- Nickname: Rajakkalpuram
- Rasipuram Location in Salem, India Rasipuram Rasipuram (Tamil Nadu) Rasipuram Rasipuram (India)
- Coordinates: 11°27′42″N 78°11′27″E﻿ / ﻿11.4618°N 78.1909°E
- Country: India
- State: Tamil Nadu
- District: Namakkal 637408

Government
- • Type: Selection Grade Municipality
- • Body: Rasipuram Municipality
- Elevation: 246 m (807 ft)

Population (2011)
- • Total: 50,244

Languages
- • Official: Tamil
- Time zone: UTC+5:30 (IST)
- Vehicle registration: TN-28,88

= Rasipuram =

Rasipuram is a Municipality in the Indian state of Tamil Nadu and suburb of city of Salem located in Namakkal District. It is the headquarters for the Rasipuram taluk.
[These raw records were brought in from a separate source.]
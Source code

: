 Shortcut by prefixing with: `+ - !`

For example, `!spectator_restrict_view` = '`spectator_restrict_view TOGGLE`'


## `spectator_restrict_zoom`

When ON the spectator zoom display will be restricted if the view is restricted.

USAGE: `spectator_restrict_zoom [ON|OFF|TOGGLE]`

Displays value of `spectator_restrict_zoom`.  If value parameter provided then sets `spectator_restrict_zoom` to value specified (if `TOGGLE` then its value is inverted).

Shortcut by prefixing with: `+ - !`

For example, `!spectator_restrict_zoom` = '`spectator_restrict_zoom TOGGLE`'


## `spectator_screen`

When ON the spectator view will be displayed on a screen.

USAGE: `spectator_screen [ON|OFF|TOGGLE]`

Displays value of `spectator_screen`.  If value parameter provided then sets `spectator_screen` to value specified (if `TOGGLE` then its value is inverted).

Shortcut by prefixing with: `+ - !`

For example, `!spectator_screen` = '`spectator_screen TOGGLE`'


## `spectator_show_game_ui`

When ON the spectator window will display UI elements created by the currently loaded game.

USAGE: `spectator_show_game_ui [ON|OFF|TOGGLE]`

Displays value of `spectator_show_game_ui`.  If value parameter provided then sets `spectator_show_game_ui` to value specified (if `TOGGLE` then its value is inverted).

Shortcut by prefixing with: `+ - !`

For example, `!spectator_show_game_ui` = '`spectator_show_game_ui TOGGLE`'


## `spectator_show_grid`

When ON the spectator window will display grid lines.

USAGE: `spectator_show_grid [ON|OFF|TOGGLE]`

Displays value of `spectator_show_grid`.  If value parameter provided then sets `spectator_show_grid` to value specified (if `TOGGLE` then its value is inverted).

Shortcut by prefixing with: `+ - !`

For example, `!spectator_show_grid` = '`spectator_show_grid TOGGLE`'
As of 2015, the town had a population of 88,584 and an area of 24 km2. It has 27 wards and steps have been taken to increase the wards to 33. Rasipuram is known for ghee and tapioca sago.

==History==
Rasipuram dates to the 1st century AD. The town's name is derived from 'Rajapuram' which literally means 'King's Town'.

The county (Nagaratchi) of Rasipuram was formerly under the jurisdiction of the Salem District (Managaratchi) and was later governed by the Namakkal District range.
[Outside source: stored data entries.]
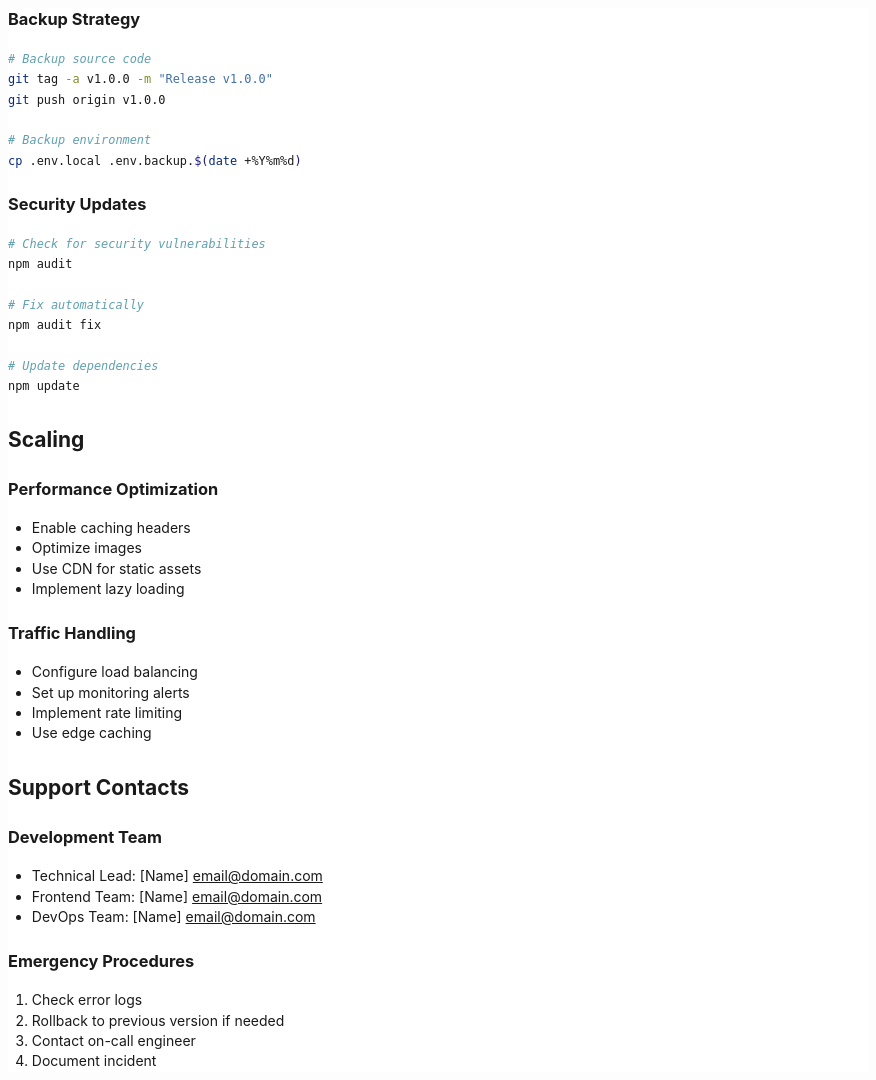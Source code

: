 ### Backup Strategy
```bash
# Backup source code
git tag -a v1.0.0 -m "Release v1.0.0"
git push origin v1.0.0

# Backup environment
cp .env.local .env.backup.$(date +%Y%m%d)
```

### Security Updates
```bash
# Check for security vulnerabilities
npm audit

# Fix automatically
npm audit fix

# Update dependencies
npm update
```

## Scaling

### Performance Optimization
- Enable caching headers
- Optimize images
- Use CDN for static assets
- Implement lazy loading

### Traffic Handling
- Configure load balancing
- Set up monitoring alerts
- Implement rate limiting
- Use edge caching

## Support Contacts

### Development Team
- Technical Lead: [Name] <email@domain.com>
- Frontend Team: [Name] <email@domain.com>
- DevOps Team: [Name] <email@domain.com>

### Emergency Procedures
1. Check error logs
2. Rollback to previous version if needed
3. Contact on-call engineer
4. Document incident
Rasipuram is also known for its Lord Shiva temple, said to have been constructed by King Valvil Ori in the 1st or 2nd century.

==Demographics==

According to the 2011 census, Rasipuram had a population of 50,244 across a total of 13,104 households.

The city had a higher ratio of females to males than the national average (1,077 females to every 1,000 males, national average 929) and higher literacy than the national average (77.71% in Rasipuram compared to national average of 72.99%).

4,168 people (12.05%) were under the age of six (2,183 male, 1,985 female) at the time of survey and Scheduled Castes and Scheduled Tribes accounted for 12.3% and .53% of the population, respectively.

There were a total of 20,138 workers, comprising 334 cultivators, 722 main agricultural labourers, 2,019 in household industries, 16,120 other workers, 943 marginal workers, 17 marginal cultivators, 31 marginal agricultural labourers, 84 marginal workers in household industries and 811 other marginal workers.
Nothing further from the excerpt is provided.